**Supplied data**
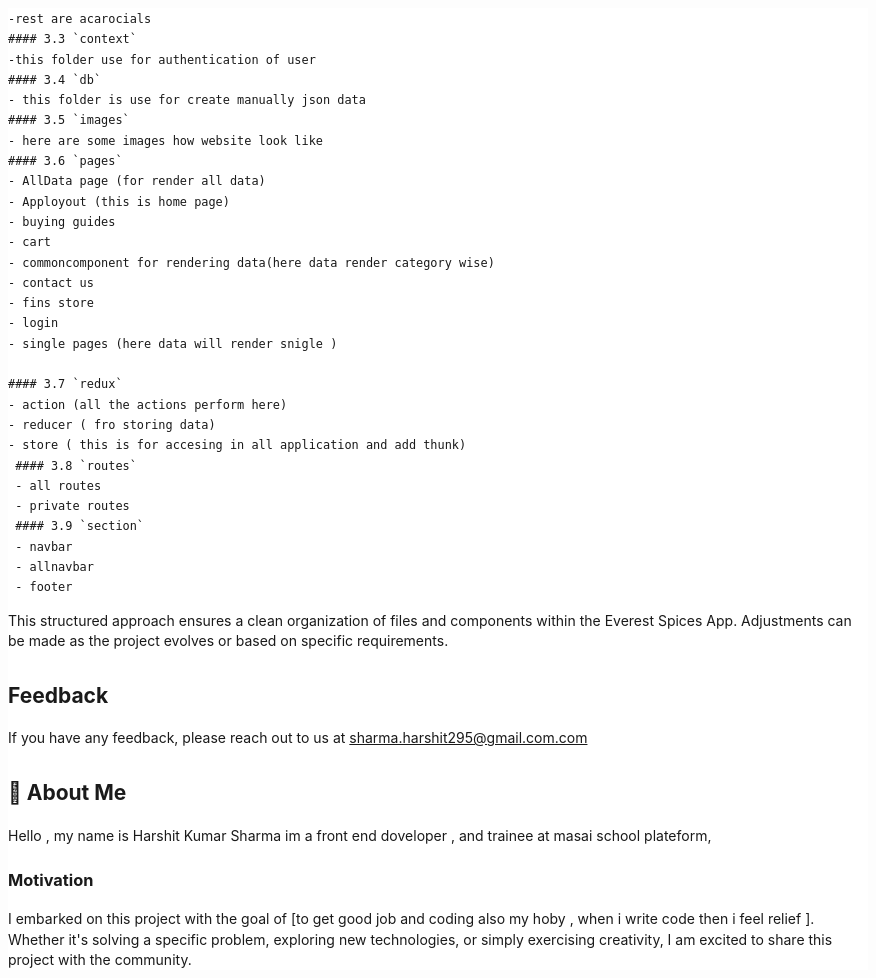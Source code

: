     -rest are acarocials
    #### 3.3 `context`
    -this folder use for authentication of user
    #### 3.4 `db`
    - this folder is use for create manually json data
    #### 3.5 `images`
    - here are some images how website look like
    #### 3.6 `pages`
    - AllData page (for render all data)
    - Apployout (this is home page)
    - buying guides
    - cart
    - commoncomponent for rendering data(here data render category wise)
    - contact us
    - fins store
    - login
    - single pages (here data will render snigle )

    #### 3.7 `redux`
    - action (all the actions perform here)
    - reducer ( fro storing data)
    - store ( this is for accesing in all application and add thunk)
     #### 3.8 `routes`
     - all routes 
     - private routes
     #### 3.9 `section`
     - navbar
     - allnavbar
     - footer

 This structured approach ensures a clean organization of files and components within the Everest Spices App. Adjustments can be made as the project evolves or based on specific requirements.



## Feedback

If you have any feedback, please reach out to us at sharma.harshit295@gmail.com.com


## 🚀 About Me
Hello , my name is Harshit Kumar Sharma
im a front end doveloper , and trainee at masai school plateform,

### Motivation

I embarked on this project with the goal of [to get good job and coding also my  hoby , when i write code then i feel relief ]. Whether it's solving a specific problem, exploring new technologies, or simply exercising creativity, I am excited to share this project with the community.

**Work item**
Output only the lines from the one holding "- commoncomponent for" through the last line above, exactly as they appear.

**Result below**
    - commoncomponent for rendering data(here data render category wise)
    - contact us
    - fins store
    - login
    - single pages (here data will render snigle )

    #### 3.7 `redux`
    - action (all the actions perform here)
    - reducer ( fro storing data)
    - store ( this is for accesing in all application and add thunk)
     #### 3.8 `routes`
     - all routes 
     - private routes
     #### 3.9 `section`
     - navbar
     - allnavbar
     - footer

 This structured approach ensures a clean organization of files and components within the Everest Spices App. Adjustments can be made as the project evolves or based on specific requirements.



## Feedback

If you have any feedback, please reach out to us at sharma.harshit295@gmail.com.com


## 🚀 About Me
Hello , my name is Harshit Kumar Sharma
im a front end doveloper , and trainee at masai school plateform,

### Motivation

I embarked on this project with the goal of [to get good job and coding also my  hoby , when i write code then i feel relief ]. Whether it's solving a specific problem, exploring new technologies, or simply exercising creativity, I am excited to share this project with the community.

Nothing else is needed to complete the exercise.